Mme la Présidente, on parle de paradoxe entre l'autonomie des
municipalités qu'on veut conférer par les mesures qu'on a
énoncées là et, par ailleurs, certaines mesures le
député de Laval l'a dit comme la loi 125 et la loi 90. On
m'en a parlé en commission parlementaire lors de l'étude de mes
crédits. Je lui dis qu'effectivement le gouvernement a
décidé, lui, de protéger l'agriculture, puisque les
municipalités nous ont dit clairement: Ce n'est pas notre rôle; ce
n'est pas à nous de protéger l'agriculture. Si vous, comme
gouvernement, vous voulez le faire, faites-le, mais, de grâce, veuillez
nous dédommager. C'est ce que le gouvernement fait. Avec la loi 90, il
rembourse aux agriculteurs 70% de leur taxe foncière et, à la
municipalité, il rembourse l'écart pour le manque à gagner
entre ce qu'on appellerait la valeur plafonnée des terres, des fermes et
des boisés, et la valeur réelle.
Donc, le gouvernement prend sur lui de promouvoir, de protéger
l'agriculture et compense et les agriculteurs et les municipalités. Il
me semble qu'il ne s'agit pas là d'un accroc bien grand à
l'autonomie des municipalités et, qui plus est, on laisse aux
municipalités une marge de développement. Je ne voudrais pas
personnaliser le cas pour ce qui est de Laval, Mme la Présidente, mais
on sait pertinemment qu'à Laval, l'île Jésus
représente 60 000 acres et qu'il y en a 33 000 de zonées
agricoles. Il y en a 27 000 qui ne sont pas zonées. Des 27 000 qui ne
sont pas zonées, il y en a 17 000 de bâties; donc, 10 000 acres
disponibles pour fins de développement résidentiel ou autre.

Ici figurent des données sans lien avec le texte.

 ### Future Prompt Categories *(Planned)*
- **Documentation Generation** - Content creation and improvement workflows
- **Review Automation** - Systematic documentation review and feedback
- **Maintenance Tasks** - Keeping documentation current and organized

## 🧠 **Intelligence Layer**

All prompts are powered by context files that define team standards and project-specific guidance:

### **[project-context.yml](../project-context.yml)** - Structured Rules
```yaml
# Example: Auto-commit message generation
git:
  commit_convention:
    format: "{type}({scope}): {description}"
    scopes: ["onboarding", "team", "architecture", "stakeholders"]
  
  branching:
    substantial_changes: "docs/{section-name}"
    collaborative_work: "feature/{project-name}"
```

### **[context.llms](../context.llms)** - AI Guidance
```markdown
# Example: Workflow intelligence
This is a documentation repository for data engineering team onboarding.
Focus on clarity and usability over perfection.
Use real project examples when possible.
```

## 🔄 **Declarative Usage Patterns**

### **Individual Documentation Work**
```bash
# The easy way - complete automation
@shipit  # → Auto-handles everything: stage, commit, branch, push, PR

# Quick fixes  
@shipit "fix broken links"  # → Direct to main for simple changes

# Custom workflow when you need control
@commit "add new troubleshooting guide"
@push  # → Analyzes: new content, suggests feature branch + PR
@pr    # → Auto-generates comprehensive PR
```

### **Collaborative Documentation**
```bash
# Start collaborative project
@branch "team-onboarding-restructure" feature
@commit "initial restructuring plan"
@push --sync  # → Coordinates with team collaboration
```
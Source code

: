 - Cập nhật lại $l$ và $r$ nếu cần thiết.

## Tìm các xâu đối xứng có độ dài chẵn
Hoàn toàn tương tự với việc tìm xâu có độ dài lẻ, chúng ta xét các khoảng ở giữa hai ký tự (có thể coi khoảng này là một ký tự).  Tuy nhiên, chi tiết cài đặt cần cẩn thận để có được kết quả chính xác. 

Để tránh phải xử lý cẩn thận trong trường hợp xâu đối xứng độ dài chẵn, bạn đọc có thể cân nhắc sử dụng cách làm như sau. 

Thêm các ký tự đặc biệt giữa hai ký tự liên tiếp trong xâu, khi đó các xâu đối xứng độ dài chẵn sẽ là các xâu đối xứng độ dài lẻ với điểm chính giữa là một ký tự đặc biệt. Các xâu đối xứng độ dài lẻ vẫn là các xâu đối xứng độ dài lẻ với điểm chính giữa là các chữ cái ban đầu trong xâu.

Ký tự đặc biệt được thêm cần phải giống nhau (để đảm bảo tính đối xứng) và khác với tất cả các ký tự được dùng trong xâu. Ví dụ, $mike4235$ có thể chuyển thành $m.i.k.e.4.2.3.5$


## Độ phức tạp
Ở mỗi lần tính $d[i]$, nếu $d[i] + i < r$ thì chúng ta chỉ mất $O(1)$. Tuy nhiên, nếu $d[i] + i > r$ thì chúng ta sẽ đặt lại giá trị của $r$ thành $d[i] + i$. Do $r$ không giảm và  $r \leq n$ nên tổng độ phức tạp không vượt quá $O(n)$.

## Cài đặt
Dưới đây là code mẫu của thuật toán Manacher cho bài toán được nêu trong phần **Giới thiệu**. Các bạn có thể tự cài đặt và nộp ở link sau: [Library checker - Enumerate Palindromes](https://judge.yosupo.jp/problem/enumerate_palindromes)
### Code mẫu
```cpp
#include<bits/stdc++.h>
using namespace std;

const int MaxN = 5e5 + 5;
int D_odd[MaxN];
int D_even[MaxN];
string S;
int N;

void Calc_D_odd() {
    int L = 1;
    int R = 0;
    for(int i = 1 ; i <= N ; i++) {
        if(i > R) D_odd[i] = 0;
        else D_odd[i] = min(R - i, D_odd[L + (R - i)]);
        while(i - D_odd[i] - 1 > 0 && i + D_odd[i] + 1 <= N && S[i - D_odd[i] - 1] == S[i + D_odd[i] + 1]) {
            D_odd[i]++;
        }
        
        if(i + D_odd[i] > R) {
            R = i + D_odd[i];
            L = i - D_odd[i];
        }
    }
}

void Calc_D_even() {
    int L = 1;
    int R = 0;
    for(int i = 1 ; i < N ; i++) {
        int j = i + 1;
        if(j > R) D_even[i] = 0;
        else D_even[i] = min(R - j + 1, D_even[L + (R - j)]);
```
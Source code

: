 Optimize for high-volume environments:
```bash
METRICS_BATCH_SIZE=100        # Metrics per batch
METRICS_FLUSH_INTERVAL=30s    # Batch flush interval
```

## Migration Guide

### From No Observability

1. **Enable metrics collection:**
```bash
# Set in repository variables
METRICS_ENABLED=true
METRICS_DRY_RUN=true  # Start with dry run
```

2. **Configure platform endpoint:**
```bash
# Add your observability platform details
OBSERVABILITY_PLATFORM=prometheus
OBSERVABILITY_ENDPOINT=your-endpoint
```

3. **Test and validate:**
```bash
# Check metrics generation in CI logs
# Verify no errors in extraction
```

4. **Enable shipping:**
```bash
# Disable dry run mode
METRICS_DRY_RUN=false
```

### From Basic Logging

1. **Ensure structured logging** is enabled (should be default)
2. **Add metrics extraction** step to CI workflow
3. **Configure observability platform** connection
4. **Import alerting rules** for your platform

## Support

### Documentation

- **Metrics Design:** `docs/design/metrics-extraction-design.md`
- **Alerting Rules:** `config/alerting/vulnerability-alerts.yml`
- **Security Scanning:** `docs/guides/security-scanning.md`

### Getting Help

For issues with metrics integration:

Mais, 10 000 acres, Mme la Présidente, selon les normes actuelles
de développement qu'on observe à Laval depuis dix ans, cela
permettrait d'accueillir 100 000 habitants. Qu'on ne vienne pas me parler de
mesures contraignantes, d'un corset.
Le député de Laval nous dit: II faudra attendre de voir
les effets de la réforme. Je lui dis: Moi aussi, je vais souhaiter les
voir au cours de quelques années. Mais son gouvernement, les
gouvernements antérieurs, bon an, mal an M. Garneau et d'autres
avant lui canalisaient vers les coffres des municipalités
à peu près entre $40 000 000 et $80 000 000 par année. On
ajoutait un petit "guidi" ici, un petit montant là et on leur donnait
entre $40 000 000 et $80 000 000. La réforme, d'une claque, leur en
donne $400 000 000. La taxe de vente . une fois enlevée, il reste $400
000 000 additionnels. Que les municipalités aient décidé
de n'en refiler à leurs contribuables que 10% sous forme de rabais de
taxe, c'est une chose, parce que beaucoup d'entre elles ont
décidé de faire des dépenses non récurrentes et de
les payer d'un coup. Exemple, un seul. La ville de Montréal a
décidé de payer comptant son déficit de la Commission de
transport de la CUM, d'un coup, $37 000 000 comptant, Mme la Présidente.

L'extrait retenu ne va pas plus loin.